The U.S. Department of Labor (DOL) has been busy. The agency recently clarified how the Families First Coronavirus Response Act’s (FFCRA) leave provisions apply to certain school closure scenarios and issued four new opinion letters (FLSA2020-11, FLSA2020-12, FLSA2020-13 and FLSA2020-14), addressing compliance issues related to the Fair Labor Standards Act (FLSA). Additionally, on August 24, 2020, the DOL issued Field Assistance Bulletin (FAB) 2020-5 to clarify an employer’s obligation under the FLSA to track the number of compensable hours worked by teleworking employees who are working remotely away from the worksite or other employer-controlled premises. This guidance is quite timely as the number of teleworking employees has increased this year due to the COVID-19 pandemic. However, the DOL confirmed that the guidance applies to all telework or remote work arrangements, whether the remote work is in response to COVID-19 or for another reason.
The guidance reaffirms that employers must pay their employees for all hours worked, including work not requested but allowed and work performed at home. Ultimately, it’s a question of whether the employer knows or has reason to believe that additional unscheduled work is being performed. If so, that time must be counted as hours worked and the employee must be compensated.
Citing applicable case law, the guidance points out that when courts consider whether an employer had actual or constructive knowledge (i.e., the employer should have known the work was being performed), they use a “reasonable diligence” standard. One way an employer may exercise such diligence is by having a reasonable reporting procedure in place for employees to report their non-scheduled time, and then compensating the employees for such time, even if the time wasn’t employer-requested. If the employee fails to utilize the procedure to report unscheduled hours, the DOL confirms that the employer isn’t required to “undergo impractical efforts to investigate” (such as cross-referencing phone records and supervisor’s knowledge) in order to reveal unreported hours. On the other hand, an employer won’t meet the “reasonable diligence” standard if it has a system or policy in place for employees to report unscheduled hours but has a practice of discouraging such reporting.
This is a good reminder for California employers that, under state law, employees must be compensated for all hours worked. The basic definition of “hours worked” in the Industrial Welfare Commission (IWC) wage orders includes “all time the employee is suffered or permitted to work, whether or not required to do so,” and all “time during which the employee is subject to the control of an employer.”
Employers with nonexempt employees working remotely must be mindful of daily and weekly overtime requirements. Any time above eight hours in a single work day must be compensated at 1.5 times the employee’s regular rate of pay (double time for all hours beyond 12 in a single workday), and 1.5 times the employee’s regular rate of pay for all hours worked beyond 40 straight-time hours in a workweek. Remember, overtime must be paid for, even if not approved.

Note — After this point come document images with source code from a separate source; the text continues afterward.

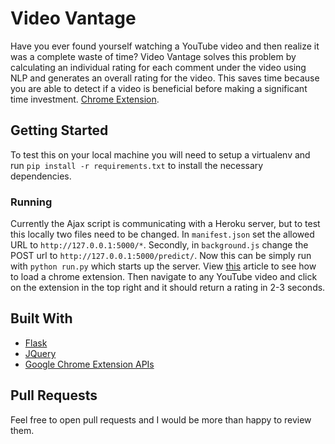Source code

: # Video Vantage
Have you ever found yourself watching a YouTube video and then realize it was a complete waste of time? Video Vantage solves this problem by calculating an individual rating for each comment under the video using NLP and generates an overall rating for the video. This saves time because you are able to detect if a video is beneficial before making a significant time investment. [Chrome Extension](https://chrome.google.com/webstore/detail/video-vantage/oodmlhamhkdjlnjfiahfehecngaeffbe).

## Getting Started
To test this on your local machine you will need to setup a virtualenv and run `pip install -r requirements.txt` to install the necessary dependencies.

### Running
Currently the Ajax script is communicating with a Heroku server, but to test this locally two files need to be changed. In `manifest.json` set the allowed URL to `http://127.0.0.1:5000/*`. Secondly, in `background.js` change the POST url to `http://127.0.0.1:5000/predict/`. Now this can be simply run with `python run.py` which starts up the server. View [this](https://thoughtbot.com/blog/how-to-make-a-chrome-extension) article to see how to load a chrome extension. Then navigate to any YouTube video and click on the extension in the top right and it should return a rating in 2-3 seconds.

## Built With
  * [Flask](https://flask.palletsprojects.com/en/1.1.x/)
  * [JQuery](https://jquery.com/)
  * [Google Chrome Extension APIs](https://developer.chrome.com/extensions)
  
## Pull Requests
Feel free to open pull requests and I would be more than happy to review them.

Having a good timekeeping system in place to track all time worked by employees (whether scheduled or not) is important in order to properly compensate employees. Additionally, if an employer has reason to know — maybe because a supervisor receives an email from an employee during non-working hours — that an employee is working outside of their normal schedule, there should be some follow-up inquiry to ensure that all hours worked are paid for.
Bottom line: Employers must be mindful that they are paying their remote employees for all hours worked, whether the employee was asked or scheduled to conduct the work or not.